> Exercise instructions:
Go through each line of the entries below and tally those containing the string "executed"; give only the total.

[Saved entries]
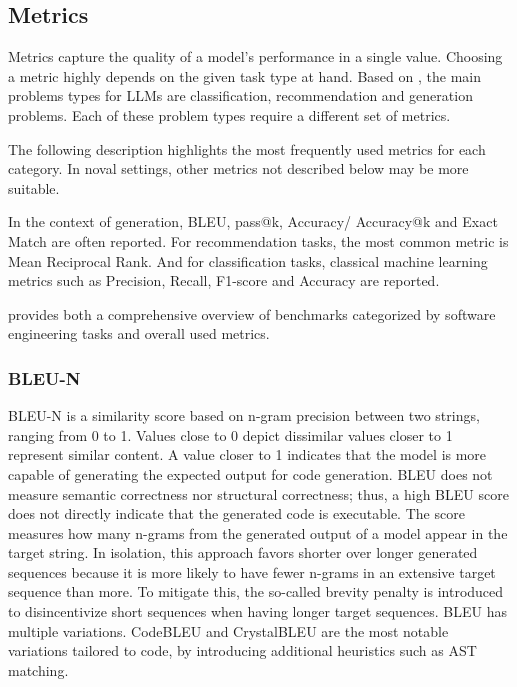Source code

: \documentclass[11pt]{article}
\begin{document}
\subsection{Metrics}
Metrics capture the quality of a model's performance in a single value.
Choosing a metric highly depends on the given task type at hand.
Based on \cite{10.1145/3695988}, the main problems types for LLMs are classification, recommendation and generation problems.
Each of these problem types require a different set of metrics.

The following description highlights the most frequently used metrics for each category.
In noval settings, other metrics not described below may be more suitable. %

In the context of generation, BLEU, pass@k, Accuracy/ Accuracy@k and Exact Match are often reported.
For recommendation tasks, the most common metric is Mean Reciprocal Rank.
And for classification tasks, classical machine learning metrics such as Precision, Recall, F1-score and Accuracy are reported.

\cite{10.1145/3695988} provides both a comprehensive overview of benchmarks categorized by software engineering tasks and overall used metrics.

\subsubsection{BLEU-N}

BLEU-N \cite{DBLP:conf/acl/PapineniRWZ02} is a similarity score based on n-gram precision between two strings, ranging from 0 to 1.
Values close to 0 depict dissimilar values closer to 1 represent similar content.
A value closer to 1 indicates that the model is more capable of generating the expected output for code generation.
BLEU does not measure semantic correctness nor structural correctness; thus, a high BLEU score does not directly indicate that the generated code is executable.
The score measures how many n-grams from the generated output of a model appear in the target string.
In isolation, this approach favors shorter over longer generated sequences because it is more likely to have fewer n-grams in an extensive target sequence than more.
To mitigate this, the so-called brevity penalty is introduced to disincentivize short sequences when having longer target sequences.
BLEU has multiple variations.
CodeBLEU \cite{DBLP:journals/corr/abs-2009-10297} and CrystalBLEU \cite{DBLP:conf/kbse/EghbaliP22} are the most notable variations tailored to code, by introducing additional heuristics such as AST matching.
\end{document}
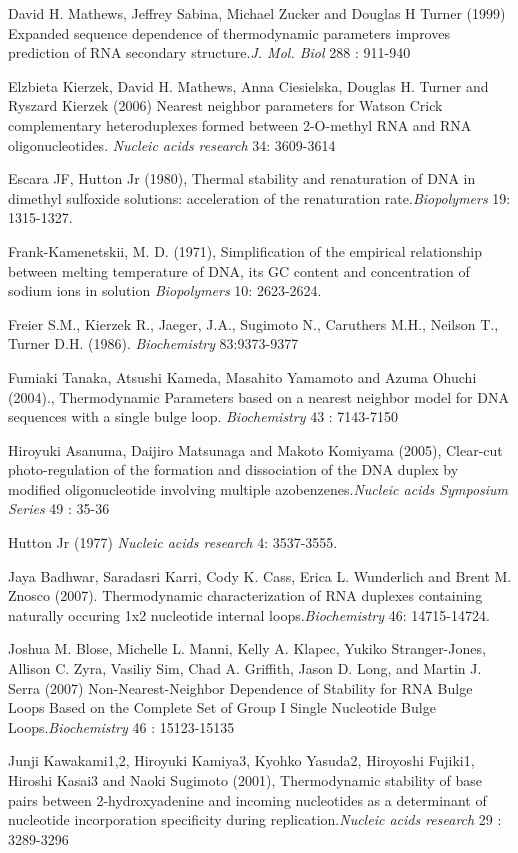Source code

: \documentclass{article}
\begin{document}
David H. Mathews, Jeffrey Sabina, Michael Zucker and Douglas H Turner (1999)
Expanded sequence dependence of thermodynamic parameters improves prediction
of RNA secondary structure.\textit{J. Mol. Biol} 288 : 911-940

Elzbieta Kierzek, David H. Mathews, Anna Ciesielska, Douglas H. Turner and Ryszard Kierzek 
(2006) Nearest neighbor parameters for Watson Crick complementary heteroduplexes
formed between 2-O-methyl RNA and RNA oligonucleotides. \textit{Nucleic acids research} 
34: 3609-3614

Escara JF, Hutton Jr (1980), Thermal stability and renaturation of DNA in dimethyl sulfoxide
solutions: acceleration of the renaturation rate.\textit{Biopolymers} 19: 1315-1327.

Frank-Kamenetskii, M. D. (1971), Simplification of the empirical relationship between 
melting temperature of DNA, its GC content and concentration of sodium ions in solution
\textit{Biopolymers} 10: 2623-2624.

Freier S.M., Kierzek R., Jaeger, J.A., Sugimoto N., Caruthers M.H., Neilson T., Turner D.H.
(1986). \textit{Biochemistry} 
 83:9373-9377 
 
 Fumiaki Tanaka, Atsushi Kameda, Masahito Yamamoto and Azuma Ohuchi (2004)., Thermodynamic 
 Parameters based on a nearest neighbor model for DNA sequences with a single bulge loop.
\textit{Biochemistry} 43 : 7143-7150

Hiroyuki Asanuma, Daijiro Matsunaga and Makoto Komiyama (2005), Clear-cut photo-regulation 
of the formation and dissociation of the DNA duplex by modified oligonucleotide involving 
multiple azobenzenes.\textit{Nucleic acids Symposium Series} 49 : 35-36

Hutton Jr (1977) \textit{Nucleic acids research} 4: 3537-3555.

Jaya Badhwar, Saradasri Karri, Cody K. Cass, Erica L. Wunderlich and Brent M. Znosco (2007). 
Thermodynamic characterization of RNA duplexes containing naturally occuring 1x2 nucleotide 
internal loops.\textit{Biochemistry} 46: 14715-14724.

Joshua M. Blose, Michelle L. Manni, Kelly A. Klapec, Yukiko Stranger-Jones, Allison C.
Zyra, Vasiliy Sim, Chad A. Griffith, Jason D. Long, and Martin J. Serra (2007) 
Non-Nearest-Neighbor Dependence of Stability for RNA Bulge Loops Based on the Complete 
Set of Group I Single Nucleotide Bulge Loops.\textit{Biochemistry} 46 : 15123-15135

Junji Kawakami1,2, Hiroyuki Kamiya3, Kyohko Yasuda2, Hiroyoshi Fujiki1, Hiroshi Kasai3 and
Naoki Sugimoto (2001), Thermodynamic stability of base pairs between 2-hydroxyadenine and 
incoming nucleotides as a determinant of nucleotide incorporation specificity during 
replication.\textit{Nucleic acids research} 29 : 3289-3296
\end{document}
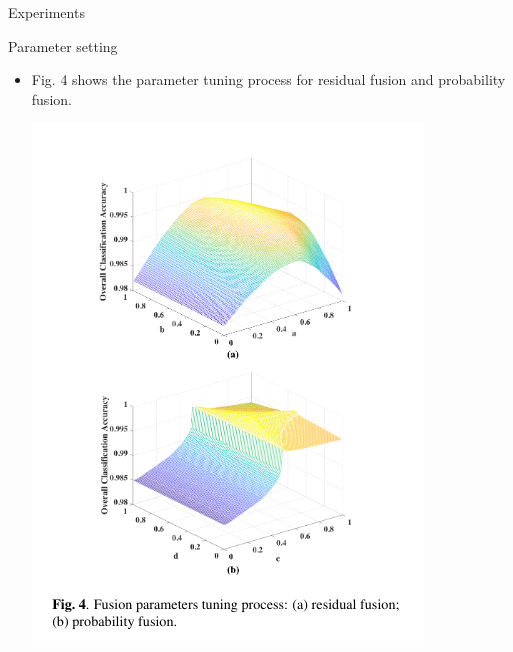 \documentclass{beamer}
\begin{document}
\begin{frame}{Experiments}
    \begin{block}{Parameter setting}
     \begin{itemize}
         \item Fig.   4 shows  the parameter tuning  process for  residual fusion and probability fusion. 
         \begin{center}
            \includegraphics[scale =0.4]{fig4}
         \end{center}
     \end{itemize}
    \end{block}
\end{frame}
\end{document}
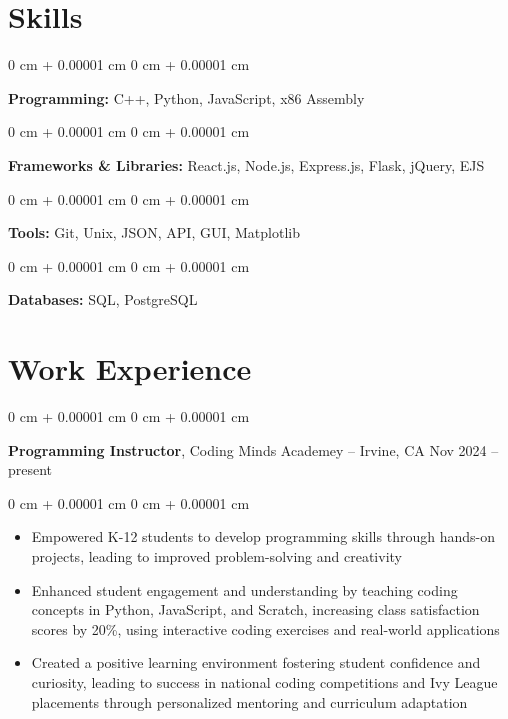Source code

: \documentclass[10pt, letterpaper]{article}
\newenvironment{highlights}{
    \begin{itemize}[
        topsep=0.10 cm,
        parsep=0.10 cm,
        partopsep=0pt,
        itemsep=0pt,
        leftmargin=0 cm + 10pt
    ]
}{
    \end{itemize}
} %
\newenvironment{onecolentry}{
    \begin{adjustwidth}{
        0 cm + 0.00001 cm
    }{
        0 cm + 0.00001 cm
    }
}{
    \end{adjustwidth}
} %
\newenvironment{twocolentry}[2][]{
    \onecolentry
    \def\secondColumn{#2}
    \setcolumnwidth{\fill, 4.5 cm}
    \begin{paracol}{2}
}{
    \switchcolumn \raggedleft \secondColumn
    \end{paracol}
    \endonecolentry
} %
\begin{document}
    
    \section{Skills}



        
        \begin{onecolentry}
            \textbf{Programming:} C++, Python, JavaScript, x86 Assembly
        \end{onecolentry}

        \vspace{0.2 cm}

        \begin{onecolentry}
            \textbf{Frameworks \& Libraries:} React.js, Node.js, Express.js, Flask, jQuery, EJS
        \end{onecolentry}

        \vspace{0.2 cm}

        \begin{onecolentry}
            \textbf{Tools:} Git, Unix, JSON, API, GUI, Matplotlib
        \end{onecolentry}

        \vspace{0.2 cm}

        \begin{onecolentry}
            \textbf{Databases:} SQL, PostgreSQL
        \end{onecolentry}


    
    \section{Work Experience}



        
        \begin{twocolentry}{
            Nov 2024 – present
        }
            \textbf{Programming Instructor}, Coding Minds Academey -- Irvine, CA\end{twocolentry}

        \vspace{0.10 cm}
        \begin{onecolentry}
            \begin{highlights}
                \item Empowered K-12 students to develop programming skills through hands-on projects, leading to improved problem-solving and creativity
                \item Enhanced student engagement and understanding by teaching coding concepts in Python, JavaScript, and Scratch, increasing class satisfaction scores by 20\%, using interactive coding exercises and real-world applications
                \item Created a positive learning environment fostering student confidence and curiosity, leading to success in national coding competitions and Ivy League placements through personalized mentoring and curriculum adaptation
            \end{highlights}
        \end{onecolentry}
\end{document}
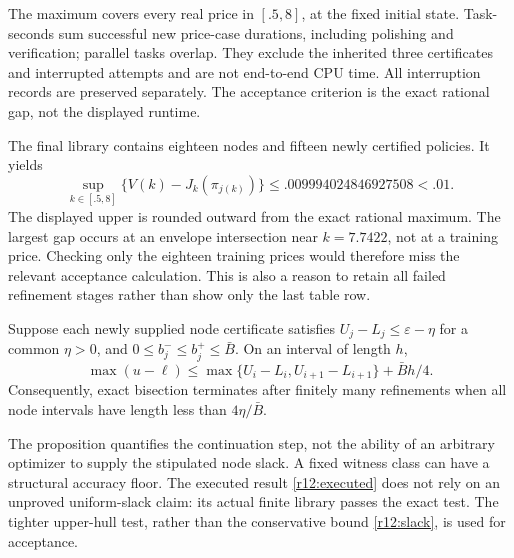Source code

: \begin{table}[t]\centering\small
\caption{Constructive continuation to the uniform economic tolerance}\label{r12:frontier}

\par\smallskip\footnotesize The maximum covers every real price in $[.5,8]$, at the fixed initial state. Task-seconds sum successful new price-case durations, including polishing and verification; parallel tasks overlap. They exclude the inherited three certificates and interrupted attempts and are not end-to-end CPU time. All interruption records are preserved separately. The acceptance criterion is the exact rational gap, not the displayed runtime.
\end{table}

The final library contains eighteen nodes and fifteen newly certified policies. It yields
\begin{equation}
 \sup_{k\in[.5,8]}\{V(k)-J_k(\pi_{j(k)})\}
 \leq .009994024846927508 < .01.
 \label{r12:executed}
\end{equation}
The displayed upper is rounded outward from the exact rational maximum. The largest gap occurs at an envelope intersection near $k=7.7422$, not at a training price. Checking only the eighteen training prices would therefore miss the relevant acceptance calculation. This is also a reason to retain all failed refinement stages rather than show only the last table row.

\begin{proposition}\label{r12:termination}
Suppose each newly supplied node certificate satisfies $U_j-L_j\leq\varepsilon-\eta$ for a common $\eta>0$, and $0\leq b_j^-\leq b_j^+\leq\bar B$. On an interval of length $h$,
\begin{equation}
 \max(u-\ell)\leq\max\{U_i-L_i,U_{i+1}-L_{i+1}\}+\bar B h/4.
 \label{r12:slack}
\end{equation}
Consequently, exact bisection terminates after finitely many refinements when all node intervals have length less than $4\eta/\bar B$.
\end{proposition}
The proposition quantifies the continuation step, not the ability of an arbitrary optimizer to supply the stipulated node slack. A fixed witness class can have a structural accuracy floor. The executed result \eqref{r12:executed} does not rely on an unproved uniform-slack claim: its actual finite library passes the exact test. The tighter upper-hull test, rather than the conservative bound \eqref{r12:slack}, is used for acceptance.

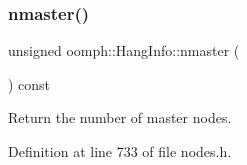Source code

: \mbox{\label{classoomph_1_1HangInfo_aa9c1130b58db2ff6d5eee4f923ba365c}} 
\subsubsection{\texorpdfstring{nmaster()}{nmaster()}}
{\footnotesize\ttfamily unsigned oomph\+::\+Hang\+Info\+::nmaster (\begin{DoxyParamCaption}{ }\end{DoxyParamCaption}) const\hspace{0.3cm}{\ttfamily [inline]}}



Return the number of master nodes. 



Definition at line 733 of file nodes.\+h.



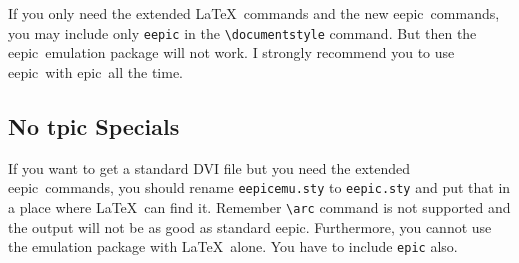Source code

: \documentclass[11pt]{article}
\newcommand{\epic}{{\sc epic}}
\newcommand{\eepic}{{\sc eepic}}
\begin{document}
If you only need the extended \LaTeX\ commands and the new
\eepic\ commands, you may include only \verb|eepic| in the
\verb|\documentstyle| command. But then the \eepic\ emulation
package will not work. I strongly recommend you to use
\eepic\ with \epic\ all the time.

\subsection{No tpic Specials}
If you want to get a standard DVI file but you need the extended
\eepic\ commands, you should rename \verb|eepicemu.sty| to
\verb|eepic.sty| and put that in a place where \LaTeX\ can find
it. Remember \verb|\arc| command is not supported and the output
will not be as good as standard \eepic. Furthermore, you cannot
use the emulation package with \LaTeX\ alone. You have to include
\verb|epic| also.
\end{document}
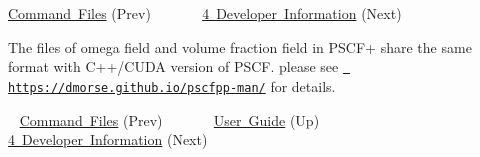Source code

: \mbox{\hyperlink{user_command_page}{Command Files}} (Prev) ~ ~ ~ ~ \mbox{\hyperlink{developer_page}{4 Developer Information}} (Next) ~\newline


The files of omega field and volume fraction field in P\+S\+C\+F+ share the same format with C++/\+C\+U\+DA version of P\+S\+CF. please see \href{https://dmorse.github.io/pscfpp-man/}{\texttt{ https\+://dmorse.\+github.\+io/pscfpp-\/man/}} for details.

~\newline
 \mbox{\hyperlink{user_command_page}{Command Files}} (Prev) ~ ~ ~ ~ \mbox{\hyperlink{user_page}{User Guide}} (Up) ~ ~ ~ ~ \mbox{\hyperlink{developer_page}{4 Developer Information}} (Next)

> Exercise response:
2